New model may improve Bay Area seismic hazard maps
The Santa Cruz Mountains define the geography of the Bay Area south of San Francisco, protecting the peninsula from the Pacific Ocean’s cold marine layer and forming the region’s notorious microclimates. The range also represents the perils of living in Silicon Valley: earthquakes along the San Andreas fault.
In bursts that last seconds to minutes, earthquakes have moved the region’s surface meters at a time. But researchers have never been able to reconcile the quick release of the Earth’s stress and the bending of the Earth’s crust over years with the formation of mountain ranges over millions of years. Now, by combining geological, geophysical, geochemical and satellite data, geologists have created a 3D tectonic model that resolves these timescales.

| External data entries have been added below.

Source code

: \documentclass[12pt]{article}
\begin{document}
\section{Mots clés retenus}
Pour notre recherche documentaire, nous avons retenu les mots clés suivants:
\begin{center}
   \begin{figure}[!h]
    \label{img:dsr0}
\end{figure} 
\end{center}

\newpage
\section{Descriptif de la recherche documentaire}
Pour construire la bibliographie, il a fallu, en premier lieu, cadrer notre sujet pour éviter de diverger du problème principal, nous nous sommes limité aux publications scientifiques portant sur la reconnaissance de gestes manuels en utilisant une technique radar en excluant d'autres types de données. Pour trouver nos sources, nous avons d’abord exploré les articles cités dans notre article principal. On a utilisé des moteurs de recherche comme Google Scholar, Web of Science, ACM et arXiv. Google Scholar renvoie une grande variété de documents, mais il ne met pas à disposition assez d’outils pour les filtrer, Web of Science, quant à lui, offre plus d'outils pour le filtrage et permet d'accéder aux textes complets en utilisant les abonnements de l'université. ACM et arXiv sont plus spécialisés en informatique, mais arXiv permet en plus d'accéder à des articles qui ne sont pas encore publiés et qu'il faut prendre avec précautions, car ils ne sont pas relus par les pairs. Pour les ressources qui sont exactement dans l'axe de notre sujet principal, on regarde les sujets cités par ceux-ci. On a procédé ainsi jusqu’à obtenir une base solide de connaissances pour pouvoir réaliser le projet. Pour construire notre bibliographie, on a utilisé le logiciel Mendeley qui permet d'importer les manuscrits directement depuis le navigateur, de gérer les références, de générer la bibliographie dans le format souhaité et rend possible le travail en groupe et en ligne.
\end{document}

The research, which appears in Science Advances Feb. 25, reveals that more mountain building happens in the period between large earthquakes along the San Andreas Fault, rather than during the quakes themselves. The findings may be used to improve local seismic hazard maps.

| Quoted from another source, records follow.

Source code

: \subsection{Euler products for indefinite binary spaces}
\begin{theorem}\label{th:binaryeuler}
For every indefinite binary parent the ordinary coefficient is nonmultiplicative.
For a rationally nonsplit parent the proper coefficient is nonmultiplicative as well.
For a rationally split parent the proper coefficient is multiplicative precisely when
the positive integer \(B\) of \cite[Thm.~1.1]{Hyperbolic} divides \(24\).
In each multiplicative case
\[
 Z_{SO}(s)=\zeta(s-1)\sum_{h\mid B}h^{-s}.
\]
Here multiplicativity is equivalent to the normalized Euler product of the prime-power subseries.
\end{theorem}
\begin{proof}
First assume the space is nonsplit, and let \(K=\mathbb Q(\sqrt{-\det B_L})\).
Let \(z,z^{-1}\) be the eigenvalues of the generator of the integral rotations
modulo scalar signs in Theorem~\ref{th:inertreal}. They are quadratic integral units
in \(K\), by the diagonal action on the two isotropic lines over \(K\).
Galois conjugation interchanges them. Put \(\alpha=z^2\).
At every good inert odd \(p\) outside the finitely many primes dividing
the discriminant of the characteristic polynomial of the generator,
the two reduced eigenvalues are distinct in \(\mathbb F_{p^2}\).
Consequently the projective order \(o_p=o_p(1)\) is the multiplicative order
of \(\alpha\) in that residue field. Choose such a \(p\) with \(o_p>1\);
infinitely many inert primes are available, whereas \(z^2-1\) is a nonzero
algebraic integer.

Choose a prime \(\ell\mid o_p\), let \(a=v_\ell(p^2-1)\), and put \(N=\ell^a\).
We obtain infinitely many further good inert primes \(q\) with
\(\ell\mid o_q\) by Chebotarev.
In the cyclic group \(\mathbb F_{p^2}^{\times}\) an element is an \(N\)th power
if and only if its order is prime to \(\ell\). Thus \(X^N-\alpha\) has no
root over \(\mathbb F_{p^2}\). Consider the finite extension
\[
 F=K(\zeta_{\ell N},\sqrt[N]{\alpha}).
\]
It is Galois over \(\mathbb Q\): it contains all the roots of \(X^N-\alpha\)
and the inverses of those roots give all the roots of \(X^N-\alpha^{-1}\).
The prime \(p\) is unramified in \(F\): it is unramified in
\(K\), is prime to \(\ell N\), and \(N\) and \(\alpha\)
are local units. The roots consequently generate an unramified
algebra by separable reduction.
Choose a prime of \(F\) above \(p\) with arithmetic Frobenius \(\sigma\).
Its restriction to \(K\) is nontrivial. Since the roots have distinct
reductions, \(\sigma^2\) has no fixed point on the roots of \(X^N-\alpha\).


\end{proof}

“This project focused on linking ground motions associated with earthquakes with the uplift of mountain ranges over millions of years to paint a full picture of what the hazard might actually look like in the Bay Area,” said lead study author Curtis Baden, a Ph.D. student in geological sciences at Stanford University’s School of Earth, Energy & Environmental Sciences (Stanford Earth).
Bending and breaking
Geologists estimate the Santa Cruz Mountains started to uplift from sea level about four million years ago, forming as the result of compression around a bend in the San Andreas fault. The fault marks the boundary between the Pacific Plate and the North American Plate, which shift past each other horizontally in a strike-slip motion.
Measurements of deformation—changes in the shapes of the rocks—have shown that Earth’s surface warps and stretches around the San Andreas fault during and in between earthquakes, and behaves much like an elastic band over seconds, years and even decades. But that classic approach cannot align with geologic observational data because it doesn’t allow the rocks to yield or break from the stress of the warping and stretching, as they eventually would in nature—an effect that has been observed in Earth’s mountain ranges.

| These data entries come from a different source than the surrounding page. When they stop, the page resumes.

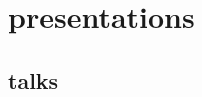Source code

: \documentclass[]{friggeri-cv}
\begin{document}


\section{presentations}


\subsection{talks}
\end{document}
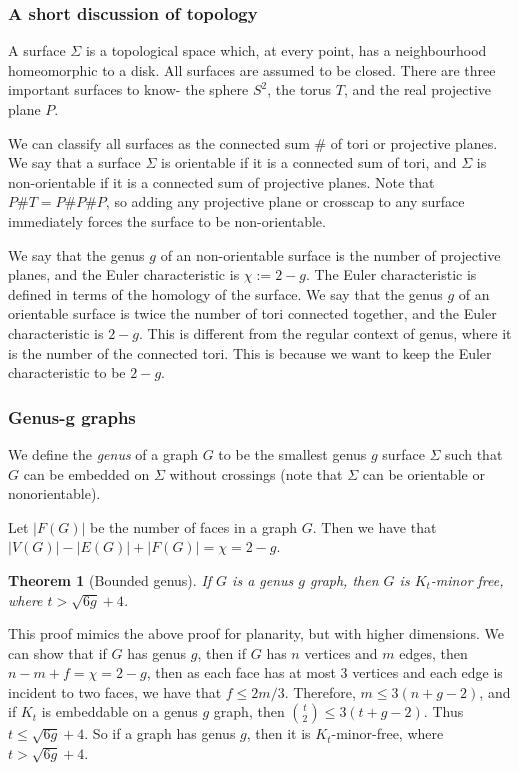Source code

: \documentclass[]{report}
\newtheorem{theorem}{Theorem}
\theoremstyle{definition}
\numberwithin{theorem}{section}
\numberwithin{equation}{section}
\begin{document}
\subsubsection{A short discussion of topology}\label{sssec:topology}
A surface $\Sigma$ is a topological space which, at every point, has a neighbourhood homeomorphic to a disk. All surfaces are assumed to be closed. There are three important surfaces to know- the sphere $S^2$, the torus $T$, and the real projective plane $P$.

We can classify all surfaces as the connected sum $\# $ of tori or projective planes. We say that a surface $\Sigma$ is orientable if it is a connected sum of tori, and $\Sigma$ is non-orientable if it is a connected sum of projective planes. Note that $P \# T = P \# P \# P$, so adding any projective plane or crosscap to any surface immediately forces the surface to be non-orientable. 

We say that the genus $g$ of an non-orientable surface is the number of projective planes, and the Euler characteristic is $\chi := 2 - g$. The Euler characteristic is defined in terms of the homology of the surface.
We say that the genus $g$ of an orientable surface is twice the number of tori connected together, and the Euler characteristic is $2 - g$. This is different from the regular context of genus, where it is the number of the connected tori. This is because we want to keep the Euler characteristic to be $2-g$. 

\subsubsection{Genus-g graphs}\label{sssec:Graph_genus}

We define the \textit{genus} of a graph $G$ to be the smallest genus $g$ surface $\Sigma$ such that $G$ can be embedded on $\Sigma$ without crossings (note that $\Sigma$ can be orientable or nonorientable).

 Let $|F(G)|$ be the number of faces in a graph $G$. Then we have that $|V(G)| - |E(G)| + |F(G)| = \chi = 2 - g$. 

\begin{theorem}[Bounded genus]\label{thm:bounded_genus_kt_free}
	If $G$ is a genus $g$ graph, then $G$ is $K_t$-minor free, where $t > \sqrt{6g} + 4$. 
\end{theorem}
This proof mimics the above proof for planarity, but with higher dimensions. 
We can show that if $G$ has genus $g$, then if $G$ has $n$ vertices and $m$ edges, then $n - m + f = \chi = 2-g$, then as each face has at most 3 vertices and each edge is incident to two faces, we have that $f \leq 2m/3$. Therefore, $m \leq 3(n + g - 2)$, and if $K_t$ is embeddable on a genus $g$ graph, then $\binom{t}{2} \leq 3 (t + g - 2)$. Thus $t \leq \sqrt{6g} + 4$. So if a graph has genus $g$, then it is $K_t$-minor-free, where $t > \sqrt{6g} + 4$. 
\end{document}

“If you try to treat the Earth like an elastic band and drive it forward too far, you’re going to exceed its strength and it’s not going to behave like an elastic anymore—it’s going to start to yield, it’s going to start to break,” said senior study author George Hilley, a professor of geological sciences at Stanford Earth. “That effect of breaking is common to almost every plate boundary, but it’s seldom addressed in a consistent way that allows you to get from earthquakes to the long-term effects.”
By simply allowing the rocks to break in their model, the study authors have illuminated how earthquake-related ground motions and ground motions in between earthquakes build mountains over millions of years. The results were surprising: While the geosciences community conceives of earthquakes as the primary drivers of mountain-building processes, the simulation showed most uplift has occurred in the period between earthquakes.
“The conventional wisdom is that permanent uplift of the rock actually happens as the result of the immense force of the earthquake,” Hilley said. “This argues that the earthquake itself is actually relieving the stress that is built up, to some degree.”
A neighborhood laboratory
Because the Santa Cruz Mountains neighbor several research institutions, including Stanford, the University of California, Berkeley, and the United States Geological Survey (USGS), scientists have gathered an immense amount of information about the mountain range over the course of more than 100 years.
Efforts to collect geological and geophysical data were especially spurred by major recent events like the 1989 Loma Prieta earthquake and the 1906 San Francisco earthquake, but the formation of the Santa Cruz Mountains likely spanned hundreds of thousands of smaller earthquakes over millions of years, according to the researchers.
The study authors compiled the existing suite of observations, and also collected new geochemical data by measuring Helium gas trapped within crystals contained in rocks of the mountains to estimate how fast these rocks are coming to the surface from thousands of feet below. They then compared these datasets with model predictions to identify how earthquakes relate to uplift and erosion of the mountain range. The process took years of specifying material properties to reflect the complexity that nature requires.
The researchers ran their simulation from when the Santa Cruz Mountains started to uplift four million years ago until present day to understand how the evolution of topography near the San Andreas fault through time influences recent and potential future earthquakes.
“Currently, seismic hazard assessments in the San Francisco Bay area are largely based on the timing of earthquakes spanning the last few hundred years and recent crustal motions,” Baden said. “This work shows that careful geologic studies, which measure mountain-building processes over much longer timescales than individual earthquakes, can also inform these assessments.”
The scientists are currently working on a companion paper detailing how hazard risk maps could be improved using this new model.
“We now have a way forward in terms of actually having a viable set of mechanisms for explaining the differences between estimates at different time scales,” Hilley said. “The more we can get everything to fit together, the more defensible our hazard assessments can be.”